When is your credit score calculated? We tend to talk about credit scores changing, increasing or decreasing over time. In reality, your credit score doesn’t have an independent existence, living in your credit report and growing or shrinking as your credit history changes. Instead, your credit score is calculated on demand whenever a lender requests it, delivered — and then deleted. The next time it’s needed, your credit score is calculated again from scratch, from whatever data is in your credit report at that moment. Think of it as a Snapchat snapshot, capturing the essential elements of your credit report at a single instant in time, and disappearing once its work is done.
When Is Your Credit Score Calculated?
So when, exactly, is your credit score calculated and what happens to it in between calculations? In a way, your credit score only exists when a lender or insurer purchases it. Then, the relevant data from one or more of your credit reports is fed into a computer and run through one of the statistical credit scoring models, usually FICO or VantageScore. The number it generates is your credit score at that moment. It is sent to the purchaser who requested it; no other record of it is maintained. So while your credit score acts as a sort of distillation of your credit report, your credit report does not actually contain your credit score. That’s why the free annual copy of your credit report to which you’re entitled does not include your credit score.
How Often is Your Credit Report Updated?
Your existing creditors report updated account information to the credit bureaus regularly, usually on a monthly basis. Although this new data is immediately added to your credit reports, your credit score is not “updated” every time new information rolls in. Why not? Remember, your credit score isn’t sitting around someplace waiting for updates. It’s generated on demand whenever a financial institution checks your credit. Whenever it’s calculated next, it will include that new information.
What are Hard Credit Inquiries?
Anytime a financial institution makes a “hard” inquiry into your credit in the course of deciding whether to approve your application, your credit score is calculated and sent to that financial institution. It might be a lender considering a mortgage or loan application, a bank considering a credit card application, or a property manager considering a housing rental application. Any credit inquiry connected to a specific application for new credit is a hard inquiry. Usually, your authorization is required for a hard credit inquiry.

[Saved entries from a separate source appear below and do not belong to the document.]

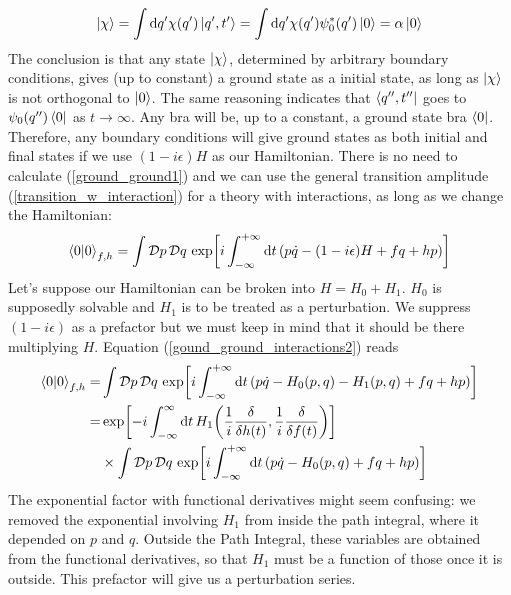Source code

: \begin{equation}
   \ket{\chi} =\int\dd q^\prime \chi(q^\prime)\ket{q^\prime,t^\prime}=\int\dd q^\prime \chi(q^\prime)\psi_0^*(q^\prime)\ket{0}=\alpha\ket{0}
\end{equation}
 The conclusion is that any state $\ket{\chi}$, determined by arbitrary boundary conditions, gives (up to constant) a ground state as a initial state, as long as $\ket{\chi}$ is not orthogonal to $\ket{0}$. The same reasoning indicates that $\bra{q^{\prime\prime},t^{\prime\prime}}$ goes to $\psi_0(q^{\prime\prime})\bra{0}$ as $t\to\infty$. Any bra will be, up to a constant, a ground state bra $\bra{0}$. Therefore, any boundary conditions will give ground states as both initial and final states if we use $(1-i\epsilon)H$ as our Hamiltonian. There is no need to calculate (\ref{ground_ground1}) and we can use the general transition amplitude (\ref{transition_w_interaction}) for a theory with interactions, as long as we change the Hamiltonian:
\begin{equation}
    \braket{0}_{f,h}=\int\mathcal{D}p\,\mathcal{D}q\,\exp[i\int_{-\infty}^{+\infty}\dd t\, (p\dot{q}-(1-i\epsilon)H+fq+hp)]
    \label{gound_ground_interactions2}
\end{equation}
Let's suppose our Hamiltonian can be broken into $H=H_0+H_1$. $H_0$ is supposedly solvable and $H_1$ is to be treated as a perturbation. We suppress $(1-i\epsilon)$ as a prefactor but we must keep in mind that it should be there multiplying $H$. Equation (\ref{gound_ground_interactions2}) reads
\begin{equation}
    \begin{aligned}
           \braket{0}_{f,h}=&\int\mathcal{D}p\,\mathcal{D}q\,\exp[i\int_{-\infty}^{+\infty}\dd t\, (p\dot{q}-H_0(p,q)-H_1(p,q)+fq+hp)]\\
           =&\exp[-i\int_{-\infty}^{\infty}\dd t\, H_1\qty(\frac{1}{i}\fdv{h(t)},\frac{1}{i}\fdv{f(t)})]\\&\times\int\mathcal{D}p\,\mathcal{D}q\,\exp[i\int_{-\infty}^{+\infty}\dd t\, (p\dot{q}-H_0(p,q)+fq+hp)]
    \end{aligned}
    \label{gound_ground_separable}
\end{equation}
The exponential factor with functional derivatives might seem confusing: we removed the exponential involving $H_1$ from inside the path integral, where it depended on $p$ and $q$. Outside the Path Integral, these variables are obtained from the functional derivatives, so that $H_1$ must be a function of those once it is outside. This prefactor will give us a perturbation series. \\

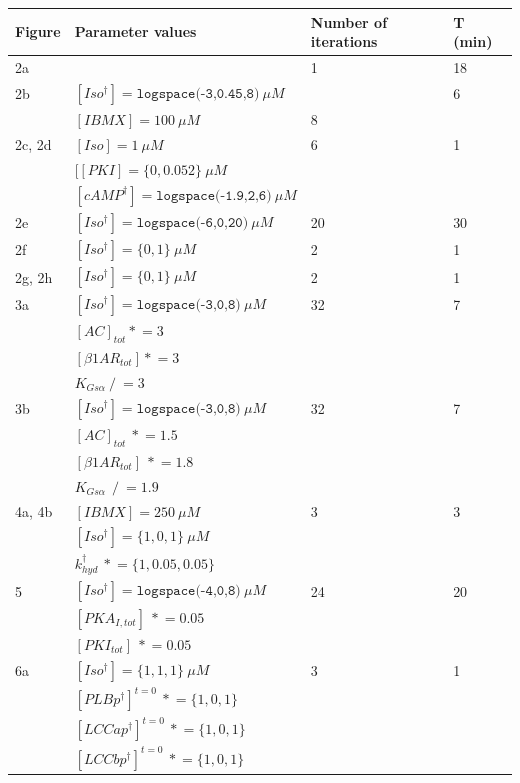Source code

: \documentclass[fleqn,10pt]{physiome}
\newcommand{\asteq}{\mathrel{*}=}
\newcommand{\diveq}{\mathrel{/}=}
\begin{document}
\begin{table}
\begin{tabular}{|l|l|l|l|}
\hline
Figure & Parameter values & Number of iterations & T (min)  \\ 
\hline
2a &  & 1 & 18 \\ 
\hline
2b & $[Iso^\dagger] = \texttt{logspace(-3,0.45,8)}\ \mu M$ & & 6 \\ 
 & $[IBMX] = 100\ \mu M$ & 8 & \\ 
\hline
2c, 2d & $[Iso] = 1\ \mu M$ & 6 & 1 \\ 
 & $[[PKI] = \{0, 0.052\}\ \mu M$ & & \\
 & $[cAMP^\dagger] = \texttt{logspace(-1.9,2,6)}\ \mu M$ & & \\
\hline
2e & $[Iso^\dagger] = \texttt{logspace(-6,0,20)}\ \mu M$ & 20 & 30 \\ \hline
2f & $[Iso^\dagger] = \{0, 1\}\ \mu M$ & 2 & 1 \\
\hline
2g, 2h & $[Iso^\dagger] = \{0, 1\}\ \mu M$ & 2 & 1 \\
\hline
3a & $[Iso^\dagger] = \texttt{logspace(-3,0,8)}\ \mu M$ & 32 & 7 \\
& $[AC]_{tot} \asteq 3$  &  & \\
 &  $[\beta1AR_{tot}] \asteq 3$  &  & \\
 &  $K_{Gs\alpha } \diveq 3$ &  & \\
\hline
3b & $[Iso^\dagger] = \texttt{logspace(-3,0,8)}\ \mu M$ & 32 & 7 \\
& $[AC]_{tot}\ \asteq 1.5$  & & \\
 &  $[\beta1AR_{tot}]\ \asteq 1.8$  & & \\
 &  $K_{Gs\alpha }\ \diveq 1.9$ & & \\
\hline
4a, 4b & $[IBMX] = 250\ \mu M$ & 3 & 3 \\
& $[Iso^\dagger] = \{1,0,1\}\ \mu M$ &  &  \\
& $k_{hyd}^\dagger\ \asteq \{1,0.05,0.05\}\ $ &  &  \\
\hline
5 & $[Iso^\dagger] = \texttt{logspace(-4,0,8)}\ \mu M$ & 24 & 20 \\
& $[PKA_{I,tot}]\ \asteq0.05$ & & \\
& $[PKI_{tot}]\ \asteq0.05$ & & \\
\hline
6a & $[Iso^\dagger] = \{1,1,1\}\ \mu M$ & 3 & 1 \\
& $[PLBp^\dagger]^{t=0} \ \asteq \{1,0,1\}$ & & \\
& $[LCCap^\dagger]^{t=0} \ \asteq \{1,0,1\}$ & & \\
& $[LCCbp^\dagger]^{t=0} \ \asteq \{1,0,1\}$ & & \\

\end{tabular}
\end{table}
\end{document}
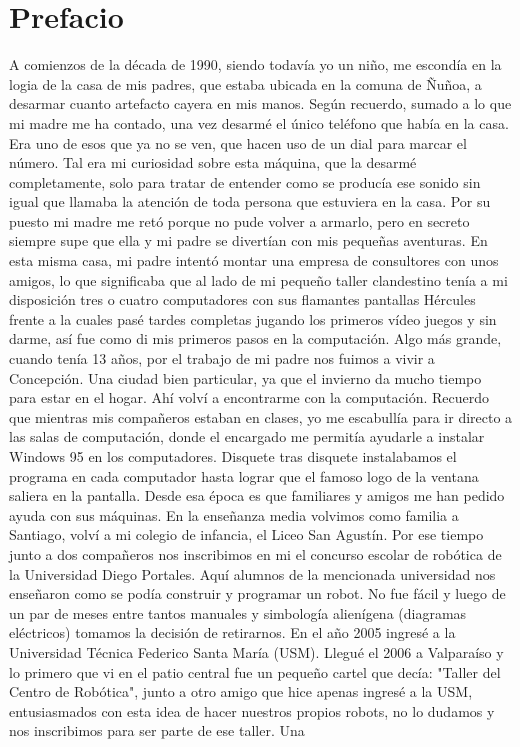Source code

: 
\chapter*{Prefacio} %

\label{Prefacio} %


A comienzos de la década de 1990, siendo todavía yo un niño, me escondía en la logia de la casa de mis padres, que estaba ubicada en la comuna de Ñuñoa, a desarmar cuanto artefacto cayera en mis manos. Según recuerdo, sumado a lo que mi madre me ha contado, una vez desarmé el único teléfono que había en la casa. Era uno de esos que ya no se ven, que hacen uso de un dial para marcar el número. Tal era mi curiosidad sobre esta máquina, que la desarmé completamente, solo para tratar de entender como se producía ese sonido sin igual que llamaba la atención de toda persona que estuviera en la casa. Por su puesto mi madre me retó porque no pude volver a armarlo, pero en secreto siempre supe que ella y mi padre se divertían con mis pequeñas aventuras. En esta misma casa, mi padre intentó montar una empresa de consultores con unos amigos, lo que significaba que al lado de mi pequeño taller clandestino tenía a mi disposición tres o cuatro computadores con sus flamantes pantallas Hércules frente a la cuales pasé tardes completas jugando los primeros vídeo juegos y sin darme, así fue como di mis primeros pasos en la computación. Algo más grande, cuando tenía 13 años, por el trabajo de mi padre nos fuimos a vivir a Concepción. Una ciudad bien particular, ya que el invierno da mucho tiempo para estar en el hogar. Ahí volví a encontrarme con la computación. Recuerdo que mientras mis compañeros estaban en clases, yo me escabullía para ir directo a las salas de computación, donde el encargado me permitía ayudarle a instalar Windows 95 en los computadores. Disquete tras disquete instalabamos el programa en cada computador hasta lograr que el famoso logo de la ventana saliera en la pantalla. Desde esa  época es que familiares y amigos me han pedido ayuda con sus máquinas. En la enseñanza media volvimos como familia a Santiago, volví a mi colegio de infancia, el Liceo San Agustín. Por ese tiempo junto a dos compañeros nos inscribimos en mi  el concurso escolar de robótica de la Universidad Diego Portales. Aquí alumnos de la mencionada universidad nos enseñaron como se podía construir y programar un robot. No fue fácil y luego de un par de meses entre tantos manuales y simbología alienígena (diagramas eléctricos) tomamos la decisión de retirarnos. En el año 2005 ingresé a la Universidad Técnica Federico Santa María (USM). Llegué el 2006 a Valparaíso y lo primero que vi en el patio central fue un pequeño cartel que decía: "Taller del Centro de Robótica", junto a otro amigo que hice apenas ingresé a la USM, entusiasmados con esta idea de hacer nuestros propios robots, no lo dudamos y nos inscribimos para ser parte de ese taller. Una 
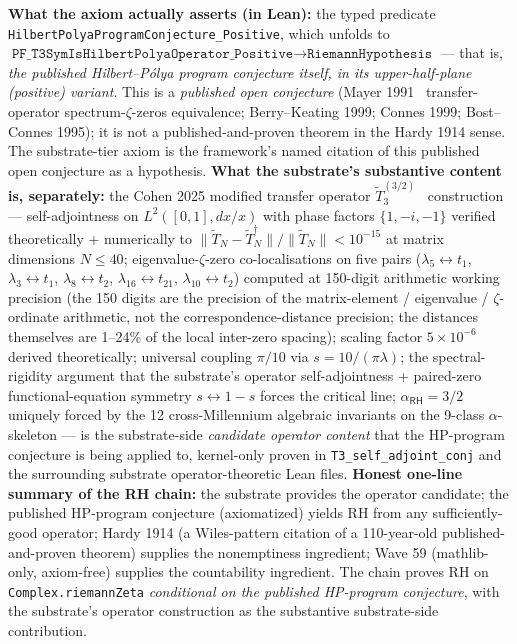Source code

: \documentclass[11pt,a4paper]{amsart}
\theoremstyle{plain}
\theoremstyle{definition}
\begin{document}
\begin{description}[font=\normalfont\bfseries,leftmargin=2em,itemsep=4pt]
\item[\texttt{Mayer1991\_Cohen2025\_substrate\_HP\_program\_citation}] \textbf{What the axiom actually asserts (in Lean):} the typed predicate \texttt{HilbertPolyaProgramConjecture\_Positive}, which unfolds to $\texttt{PF\_T3SymIsHilbertPolyaOperator\_Positive} \to \texttt{RiemannHypothesis}$ --- that is, \emph{the published Hilbert--P\'olya program conjecture itself, in its upper-half-plane (positive) variant}. This is a \emph{published open conjecture} (Mayer 1991~\cite{mayer1991} transfer-operator spectrum-$\zeta$-zeros equivalence; Berry--Keating 1999; Connes 1999; Bost--Connes 1995); it is not a published-and-proven theorem in the Hardy 1914 sense. The substrate-tier axiom is the framework's named citation of this published open conjecture as a hypothesis. \textbf{What the substrate's substantive content is, separately:} the Cohen 2025 modified transfer operator $\widetilde{T}_3^{(3/2)}$~\cite{cohen2025transferOp} construction --- self-adjointness on $L^2([0,1],dx/x)$ with phase factors $\{1,-i,-1\}$ verified theoretically + numerically to $\|\widetilde{T}_N-\widetilde{T}_N^\dagger\|/\|\widetilde{T}_N\| < 10^{-15}$ at matrix dimensions $N\leq 40$; eigenvalue-$\zeta$-zero co-localisations on five pairs ($\lambda_5\leftrightarrow t_1$, $\lambda_3\leftrightarrow t_1$, $\lambda_8\leftrightarrow t_2$, $\lambda_{16}\leftrightarrow t_{21}$, $\lambda_{10}\leftrightarrow t_2$) computed at 150-digit arithmetic working precision (the 150 digits are the precision of the matrix-element / eigenvalue / $\zeta$-ordinate arithmetic, not the correspondence-distance precision; the distances themselves are 1--24\% of the local inter-zero spacing); scaling factor $5\times 10^{-6}$ derived theoretically; universal coupling $\pi/10$ via $s = 10/(\pi\lambda)$; the spectral-rigidity argument that the substrate's operator self-adjointness + paired-zero functional-equation symmetry $s \leftrightarrow 1-s$ forces the critical line; $\alpha_{\textsf{RH}}=3/2$ uniquely forced by the 12 cross-Millennium algebraic invariants on the 9-class $\alpha$-skeleton --- is the substrate-side \emph{candidate operator content} that the HP-program conjecture is being applied to, kernel-only proven in \texttt{T3\_self\_adjoint\_conj} and the surrounding substrate operator-theoretic Lean files. \textbf{Honest one-line summary of the RH chain:} the substrate provides the operator candidate; the published HP-program conjecture (axiomatized) yields RH from any sufficiently-good operator; Hardy 1914 (a Wiles-pattern citation of a 110-year-old published-and-proven theorem) supplies the nonemptiness ingredient; Wave 59 (mathlib-only, axiom-free) supplies the countability ingredient. The chain proves RH on \texttt{Complex.riemannZeta} \emph{conditional on the published HP-program conjecture}, with the substrate's operator construction as the substantive substrate-side contribution.
\end{description}
\end{document}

Ironically, having your credit score calculated too frequently can affect the results of your credit score calculation. Multiple hard inquiries in a short period of time can result in a lower credit score, as lenders interpret lots of new loans or credit card accounts as a sign of cash shortage, and therefore increased the risk of default.
What Are Soft Credit Inquiries
So does that free annual copy of your credit report affect your credit score too? No, because checking your own credit report, or checking your own credit score, is classified as a “soft” credit inquiry, and soft inquiries don’t affect your credit score. Other examples of soft credit inquiries include background checks run by prospective employers, pre-qualified credit card offers, and pre-qualified insurance quotes. Soft inquiries can be run without your permission and may not appear in your credit report at all. Your credit score won’t be affected unless it’s been calculated, and when is your credit score calculated? Only when a creditor makes a hard inquiry into your credit.